**Action item:** Repeat the data that follows in full. Do not include the pictures.

**Supplied material:**
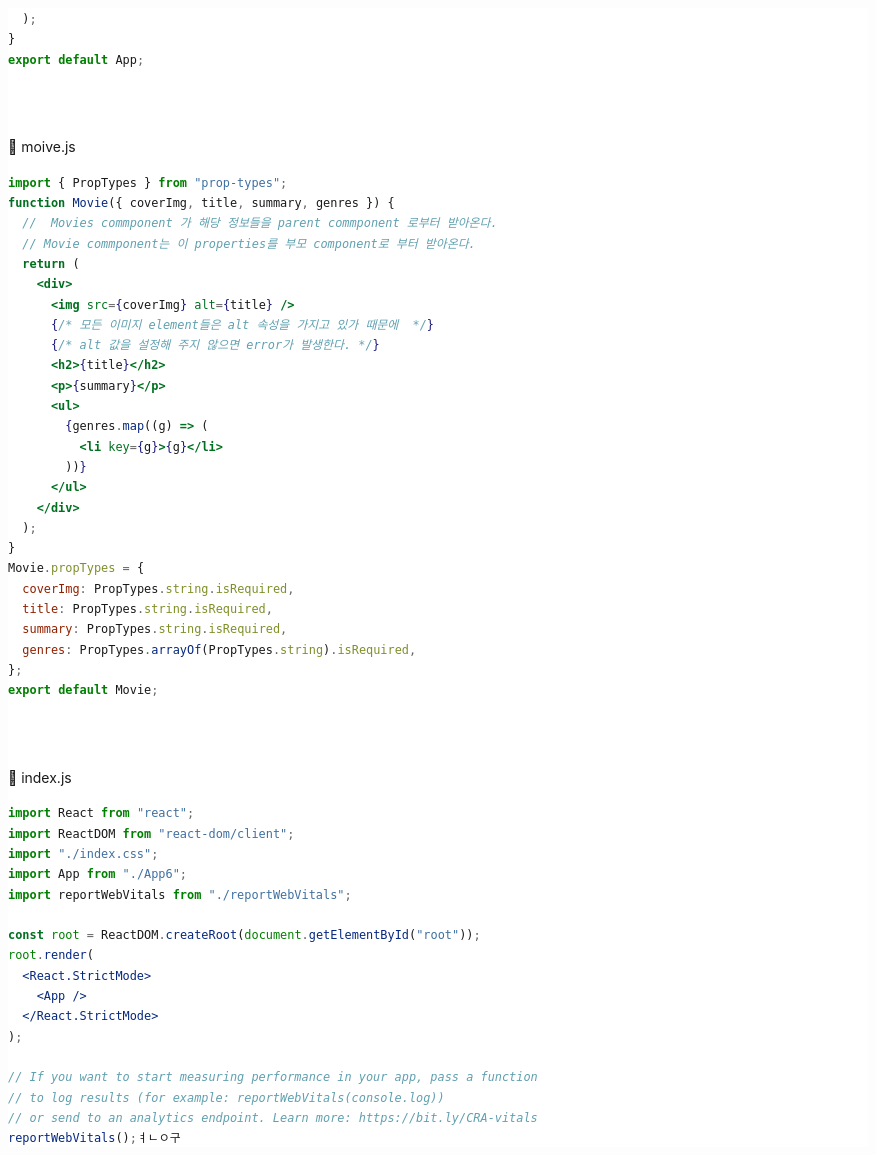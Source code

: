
```jsx
  );
}
export default App;
```

<br>
<br>

💭 moive.js

```jsx
import { PropTypes } from "prop-types";
function Movie({ coverImg, title, summary, genres }) {
  //  Movies commponent 가 해당 정보들을 parent commponent 로부터 받아온다.
  // Movie commponent는 이 properties를 부모 component로 부터 받아온다.
  return (
    <div>
      <img src={coverImg} alt={title} />
      {/* 모든 이미지 element들은 alt 속성을 가지고 있가 때문에  */}
      {/* alt 값을 설정해 주지 않으면 error가 발생한다. */}
      <h2>{title}</h2>
      <p>{summary}</p>
      <ul>
        {genres.map((g) => (
          <li key={g}>{g}</li>
        ))}
      </ul>
    </div>
  );
}
Movie.propTypes = {
  coverImg: PropTypes.string.isRequired,
  title: PropTypes.string.isRequired,
  summary: PropTypes.string.isRequired,
  genres: PropTypes.arrayOf(PropTypes.string).isRequired,
};
export default Movie;
```


<br>
<br>

💭 index.js

```jsx
import React from "react";
import ReactDOM from "react-dom/client";
import "./index.css";
import App from "./App6";
import reportWebVitals from "./reportWebVitals";

const root = ReactDOM.createRoot(document.getElementById("root"));
root.render(
  <React.StrictMode>
    <App />
  </React.StrictMode>
);

// If you want to start measuring performance in your app, pass a function
// to log results (for example: reportWebVitals(console.log))
// or send to an analytics endpoint. Learn more: https://bit.ly/CRA-vitals
reportWebVitals();ㅕㄴㅇ구
```

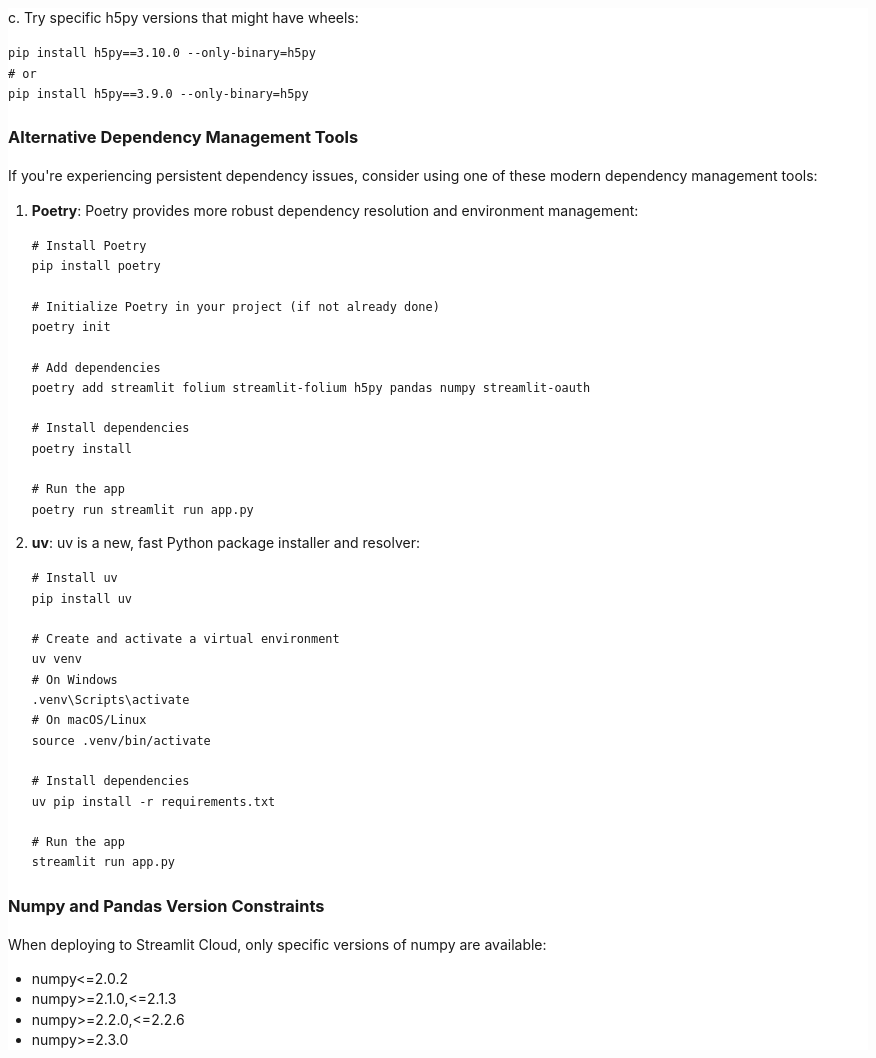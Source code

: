    c. Try specific h5py versions that might have wheels:
   ```
   pip install h5py==3.10.0 --only-binary=h5py
   # or
   pip install h5py==3.9.0 --only-binary=h5py
   ```

### Alternative Dependency Management Tools

If you're experiencing persistent dependency issues, consider using one of these modern dependency management tools:

1. **Poetry**:
   Poetry provides more robust dependency resolution and environment management:
   ```
   # Install Poetry
   pip install poetry

   # Initialize Poetry in your project (if not already done)
   poetry init

   # Add dependencies
   poetry add streamlit folium streamlit-folium h5py pandas numpy streamlit-oauth

   # Install dependencies
   poetry install

   # Run the app
   poetry run streamlit run app.py
   ```

2. **uv**:
   uv is a new, fast Python package installer and resolver:
   ```
   # Install uv
   pip install uv

   # Create and activate a virtual environment
   uv venv
   # On Windows
   .venv\Scripts\activate
   # On macOS/Linux
   source .venv/bin/activate

   # Install dependencies
   uv pip install -r requirements.txt

   # Run the app
   streamlit run app.py
   ```

### Numpy and Pandas Version Constraints

When deploying to Streamlit Cloud, only specific versions of numpy are available:
- numpy<=2.0.2
- numpy>=2.1.0,<=2.1.3
- numpy>=2.2.0,<=2.2.6
- numpy>=2.3.0
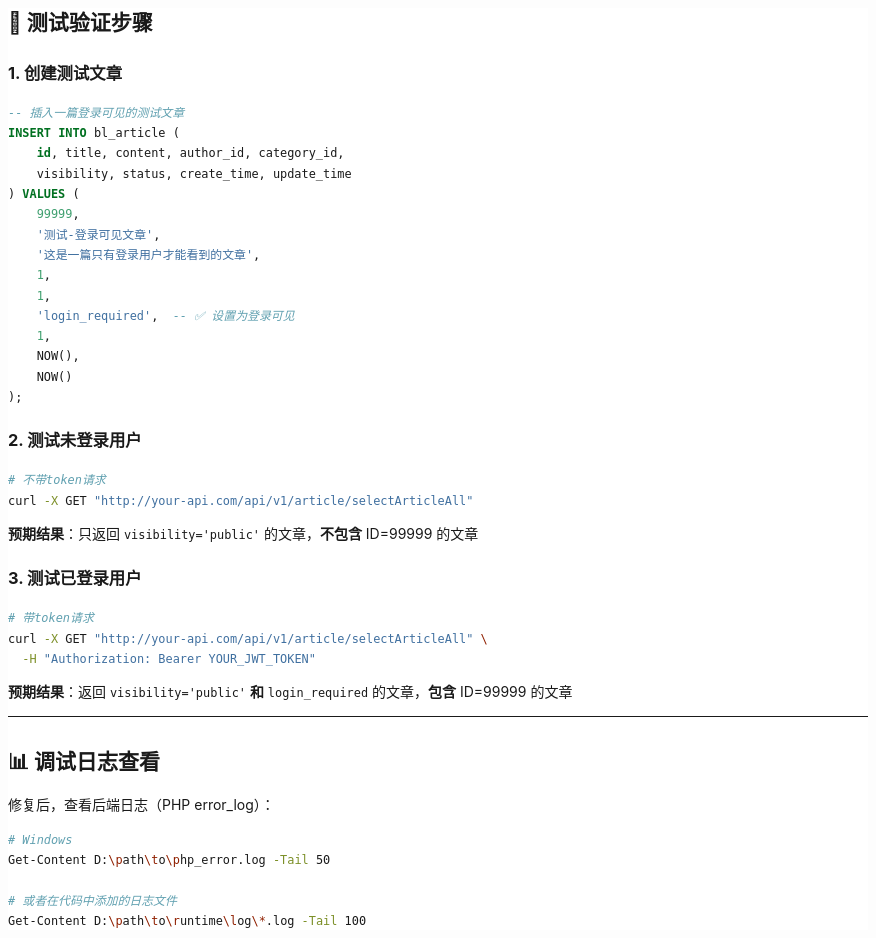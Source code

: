 
## 🧪 测试验证步骤

### 1. 创建测试文章

```sql
-- 插入一篇登录可见的测试文章
INSERT INTO bl_article (
    id, title, content, author_id, category_id, 
    visibility, status, create_time, update_time
) VALUES (
    99999, 
    '测试-登录可见文章', 
    '这是一篇只有登录用户才能看到的文章', 
    1, 
    1, 
    'login_required',  -- ✅ 设置为登录可见
    1, 
    NOW(), 
    NOW()
);
```

### 2. 测试未登录用户

```bash
# 不带token请求
curl -X GET "http://your-api.com/api/v1/article/selectArticleAll"
```

**预期结果**：只返回 `visibility='public'` 的文章，**不包含** ID=99999 的文章

### 3. 测试已登录用户

```bash
# 带token请求
curl -X GET "http://your-api.com/api/v1/article/selectArticleAll" \
  -H "Authorization: Bearer YOUR_JWT_TOKEN"
```

**预期结果**：返回 `visibility='public'` **和** `login_required` 的文章，**包含** ID=99999 的文章

---

## 📊 调试日志查看

修复后，查看后端日志（PHP error_log）：

```bash
# Windows
Get-Content D:\path\to\php_error.log -Tail 50

# 或者在代码中添加的日志文件
Get-Content D:\path\to\runtime\log\*.log -Tail 100
```
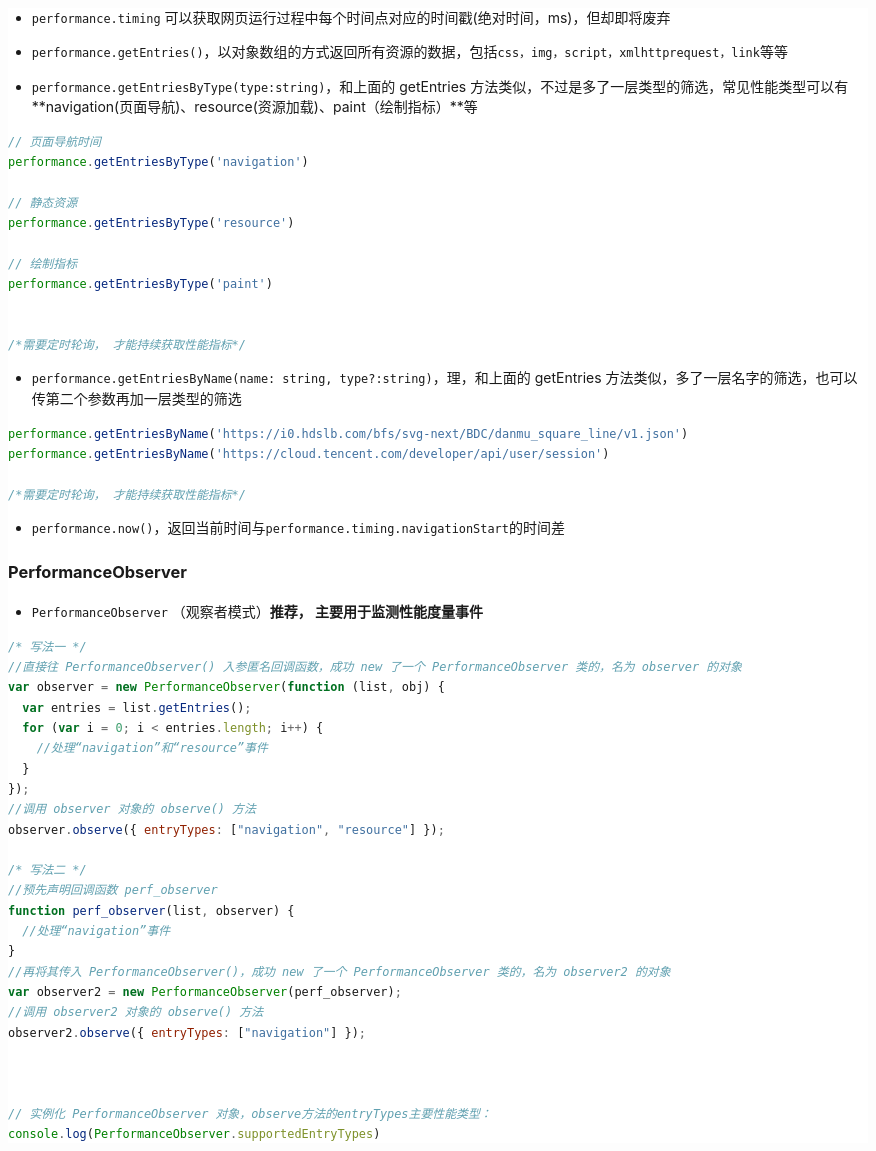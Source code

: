 
- `performance.timing` 可以获取网页运行过程中每个时间点对应的时间戳(绝对时间，ms)，但却即将废弃



- `performance.getEntries()`，以对象数组的方式返回所有资源的数据，包括`css，img，script，xmlhttprequest，link`等等


- `performance.getEntriesByType(type:string)`，和上面的 getEntries 方法类似，不过是多了一层类型的筛选，常见性能类型可以有 **navigation(页面导航)、resource(资源加载)、paint（绘制指标）**等


``` js
// 页面导航时间
performance.getEntriesByType('navigation')

// 静态资源
performance.getEntriesByType('resource')

// 绘制指标
performance.getEntriesByType('paint')


/*需要定时轮询， 才能持续获取性能指标*/
```

- `performance.getEntriesByName(name: string, type?:string)`，理，和上面的 getEntries 方法类似，多了一层名字的筛选，也可以传第二个参数再加一层类型的筛选

``` js
performance.getEntriesByName('https://i0.hdslb.com/bfs/svg-next/BDC/danmu_square_line/v1.json')
performance.getEntriesByName('https://cloud.tencent.com/developer/api/user/session')

/*需要定时轮询， 才能持续获取性能指标*/
```

- `performance.now()`，返回当前时间与`performance.timing.navigationStart`的时间差




### PerformanceObserver


- `PerformanceObserver` （观察者模式）**推荐， 主要用于监测性能度量事件**

``` js
/* 写法一 */
//直接往 PerformanceObserver() 入参匿名回调函数，成功 new 了一个 PerformanceObserver 类的，名为 observer 的对象
var observer = new PerformanceObserver(function (list, obj) {
  var entries = list.getEntries();
  for (var i = 0; i < entries.length; i++) {
    //处理“navigation”和“resource”事件
  }
});
//调用 observer 对象的 observe() 方法
observer.observe({ entryTypes: ["navigation", "resource"] });

/* 写法二 */
//预先声明回调函数 perf_observer
function perf_observer(list, observer) {
  //处理“navigation”事件
}
//再将其传入 PerformanceObserver()，成功 new 了一个 PerformanceObserver 类的，名为 observer2 的对象
var observer2 = new PerformanceObserver(perf_observer);
//调用 observer2 对象的 observe() 方法
observer2.observe({ entryTypes: ["navigation"] });



// 实例化 PerformanceObserver 对象，observe方法的entryTypes主要性能类型：
console.log(PerformanceObserver.supportedEntryTypes)
```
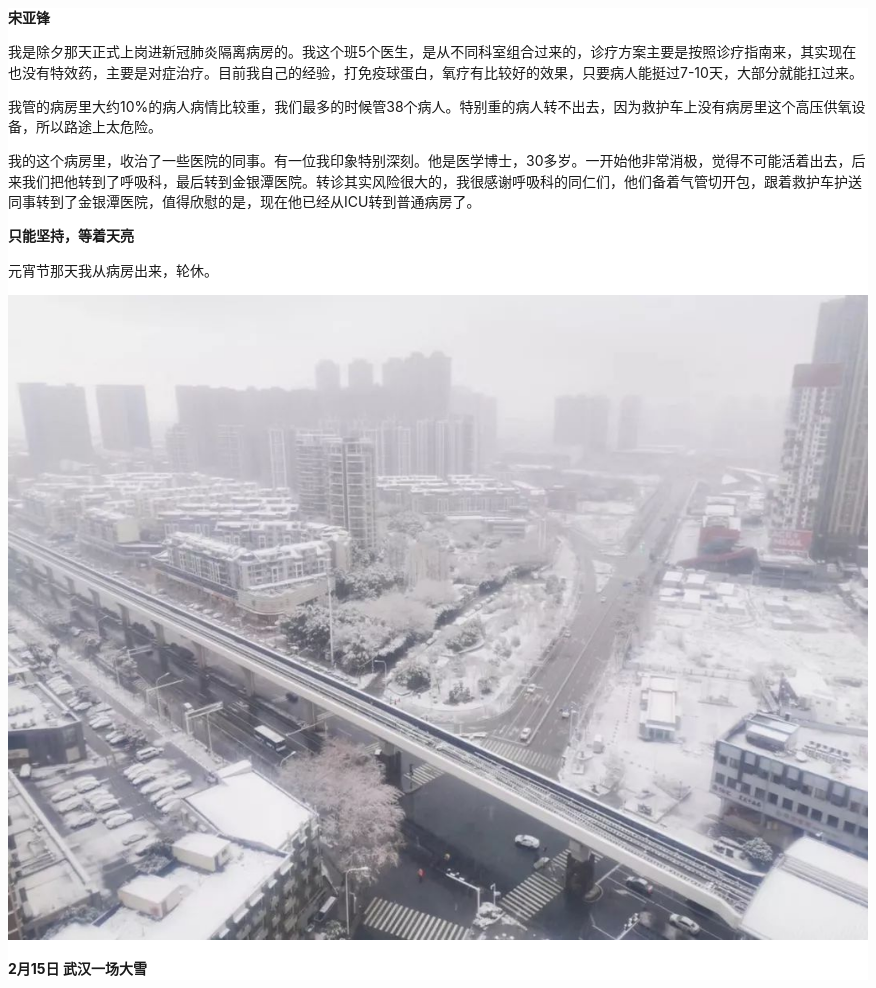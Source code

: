 **宋亚锋**

我是除夕那天正式上岗进新冠肺炎隔离病房的。我这个班5个医生，是从不同科室组合过来的，诊疗方案主要是按照诊疗指南来，其实现在也没有特效药，主要是对症治疗。目前我自己的经验，打免疫球蛋白，氧疗有比较好的效果，只要病人能挺过7-10天，大部分就能扛过来。  

我管的病房里大约10%的病人病情比较重，我们最多的时候管38个病人。特别重的病人转不出去，因为救护车上没有病房里这个高压供氧设备，所以路途上太危险。

我的这个病房里，收治了一些医院的同事。有一位我印象特别深刻。他是医学博士，30多岁。一开始他非常消极，觉得不可能活着出去，后来我们把他转到了呼吸科，最后转到金银潭医院。转诊其实风险很大的，我很感谢呼吸科的同仁们，他们备着气管切开包，跟着救护车护送同事转到了金银潭医院，值得欣慰的是，现在他已经从ICU转到普通病房了。

  

  

**只能坚持，等着天亮**

  

  

元宵节那天我从病房出来，轮休。

![](/images/post/32e3cfa9fbd6ef5ce9a1bcef6fc191a1.jpg)

**2月15日 武汉一场大雪**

**The answer:**
Source code

:
```jsx
  );
}
export default App;
```

<br>
<br>

💭 moive.js

```jsx
import { PropTypes } from "prop-types";
function Movie({ coverImg, title, summary, genres }) {
  //  Movies commponent 가 해당 정보들을 parent commponent 로부터 받아온다.
  // Movie commponent는 이 properties를 부모 component로 부터 받아온다.
  return (
    <div>
      <img src={coverImg} alt={title} />
      {/* 모든 이미지 element들은 alt 속성을 가지고 있가 때문에  */}
      {/* alt 값을 설정해 주지 않으면 error가 발생한다. */}
      <h2>{title}</h2>
      <p>{summary}</p>
      <ul>
        {genres.map((g) => (
          <li key={g}>{g}</li>
        ))}
      </ul>
    </div>
  );
}
Movie.propTypes = {
  coverImg: PropTypes.string.isRequired,
  title: PropTypes.string.isRequired,
  summary: PropTypes.string.isRequired,
  genres: PropTypes.arrayOf(PropTypes.string).isRequired,
};
export default Movie;
```


<br>
<br>

💭 index.js

```jsx
import React from "react";
import ReactDOM from "react-dom/client";
import "./index.css";
import App from "./App6";
import reportWebVitals from "./reportWebVitals";

const root = ReactDOM.createRoot(document.getElementById("root"));
root.render(
  <React.StrictMode>
    <App />
  </React.StrictMode>
);

// If you want to start measuring performance in your app, pass a function
// to log results (for example: reportWebVitals(console.log))
// or send to an analytics endpoint. Learn more: https://bit.ly/CRA-vitals
reportWebVitals();ㅕㄴㅇ구
```

Source code

:    c. Try specific h5py versions that might have wheels:
   ```
   pip install h5py==3.10.0 --only-binary=h5py
   # or
   pip install h5py==3.9.0 --only-binary=h5py
   ```

### Alternative Dependency Management Tools

If you're experiencing persistent dependency issues, consider using one of these modern dependency management tools:

1. **Poetry**:
   Poetry provides more robust dependency resolution and environment management:
   ```
   # Install Poetry
   pip install poetry

   # Initialize Poetry in your project (if not already done)
   poetry init

   # Add dependencies
   poetry add streamlit folium streamlit-folium h5py pandas numpy streamlit-oauth

   # Install dependencies
   poetry install

   # Run the app
   poetry run streamlit run app.py
   ```

2. **uv**:
   uv is a new, fast Python package installer and resolver:
   ```
   # Install uv
   pip install uv

   # Create and activate a virtual environment
   uv venv
   # On Windows
   .venv\Scripts\activate
   # On macOS/Linux
   source .venv/bin/activate

   # Install dependencies
   uv pip install -r requirements.txt

   # Run the app
   streamlit run app.py
   ```

### Numpy and Pandas Version Constraints

When deploying to Streamlit Cloud, only specific versions of numpy are available:
- numpy<=2.0.2
- numpy>=2.1.0,<=2.1.3
- numpy>=2.2.0,<=2.2.6
- numpy>=2.3.0
Source code

: 
## 🧪 测试验证步骤

### 1. 创建测试文章

```sql
-- 插入一篇登录可见的测试文章
INSERT INTO bl_article (
    id, title, content, author_id, category_id, 
    visibility, status, create_time, update_time
) VALUES (
    99999, 
    '测试-登录可见文章', 
    '这是一篇只有登录用户才能看到的文章', 
    1, 
    1, 
    'login_required',  -- ✅ 设置为登录可见
    1, 
    NOW(), 
    NOW()
);
```

### 2. 测试未登录用户

```bash
# 不带token请求
curl -X GET "http://your-api.com/api/v1/article/selectArticleAll"
```

**预期结果**：只返回 `visibility='public'` 的文章，**不包含** ID=99999 的文章

### 3. 测试已登录用户

```bash
# 带token请求
curl -X GET "http://your-api.com/api/v1/article/selectArticleAll" \
  -H "Authorization: Bearer YOUR_JWT_TOKEN"
```

**预期结果**：返回 `visibility='public'` **和** `login_required` 的文章，**包含** ID=99999 的文章

---

## 📊 调试日志查看

修复后，查看后端日志（PHP error_log）：

```bash
# Windows
Get-Content D:\path\to\php_error.log -Tail 50

# 或者在代码中添加的日志文件
Get-Content D:\path\to\runtime\log\*.log -Tail 100
```
Source code

: 
- `performance.timing` 可以获取网页运行过程中每个时间点对应的时间戳(绝对时间，ms)，但却即将废弃



- `performance.getEntries()`，以对象数组的方式返回所有资源的数据，包括`css，img，script，xmlhttprequest，link`等等


- `performance.getEntriesByType(type:string)`，和上面的 getEntries 方法类似，不过是多了一层类型的筛选，常见性能类型可以有 **navigation(页面导航)、resource(资源加载)、paint（绘制指标）**等


``` js
// 页面导航时间
performance.getEntriesByType('navigation')

// 静态资源
performance.getEntriesByType('resource')

// 绘制指标
performance.getEntriesByType('paint')


/*需要定时轮询， 才能持续获取性能指标*/
```

- `performance.getEntriesByName(name: string, type?:string)`，理，和上面的 getEntries 方法类似，多了一层名字的筛选，也可以传第二个参数再加一层类型的筛选

``` js
performance.getEntriesByName('https://i0.hdslb.com/bfs/svg-next/BDC/danmu_square_line/v1.json')
performance.getEntriesByName('https://cloud.tencent.com/developer/api/user/session')

/*需要定时轮询， 才能持续获取性能指标*/
```

- `performance.now()`，返回当前时间与`performance.timing.navigationStart`的时间差




### PerformanceObserver


- `PerformanceObserver` （观察者模式）**推荐， 主要用于监测性能度量事件**

``` js
/* 写法一 */
//直接往 PerformanceObserver() 入参匿名回调函数，成功 new 了一个 PerformanceObserver 类的，名为 observer 的对象
var observer = new PerformanceObserver(function (list, obj) {
  var entries = list.getEntries();
  for (var i = 0; i < entries.length; i++) {
    //处理“navigation”和“resource”事件
  }
});
//调用 observer 对象的 observe() 方法
observer.observe({ entryTypes: ["navigation", "resource"] });

/* 写法二 */
//预先声明回调函数 perf_observer
function perf_observer(list, observer) {
  //处理“navigation”事件
}
//再将其传入 PerformanceObserver()，成功 new 了一个 PerformanceObserver 类的，名为 observer2 的对象
var observer2 = new PerformanceObserver(perf_observer);
//调用 observer2 对象的 observe() 方法
observer2.observe({ entryTypes: ["navigation"] });



// 实例化 PerformanceObserver 对象，observe方法的entryTypes主要性能类型：
console.log(PerformanceObserver.supportedEntryTypes)
```
Source code

: **宋亚锋**

我是除夕那天正式上岗进新冠肺炎隔离病房的。我这个班5个医生，是从不同科室组合过来的，诊疗方案主要是按照诊疗指南来，其实现在也没有特效药，主要是对症治疗。目前我自己的经验，打免疫球蛋白，氧疗有比较好的效果，只要病人能挺过7-10天，大部分就能扛过来。  

我管的病房里大约10%的病人病情比较重，我们最多的时候管38个病人。特别重的病人转不出去，因为救护车上没有病房里这个高压供氧设备，所以路途上太危险。

我的这个病房里，收治了一些医院的同事。有一位我印象特别深刻。他是医学博士，30多岁。一开始他非常消极，觉得不可能活着出去，后来我们把他转到了呼吸科，最后转到金银潭医院。转诊其实风险很大的，我很感谢呼吸科的同仁们，他们备着气管切开包，跟着救护车护送同事转到了金银潭医院，值得欣慰的是，现在他已经从ICU转到普通病房了。

  

  

**只能坚持，等着天亮**

  

  

元宵节那天我从病房出来，轮休。

![](/images/post/32e3cfa9fbd6ef5ce9a1bcef6fc191a1.jpg)

**2月15日 武汉一场大雪**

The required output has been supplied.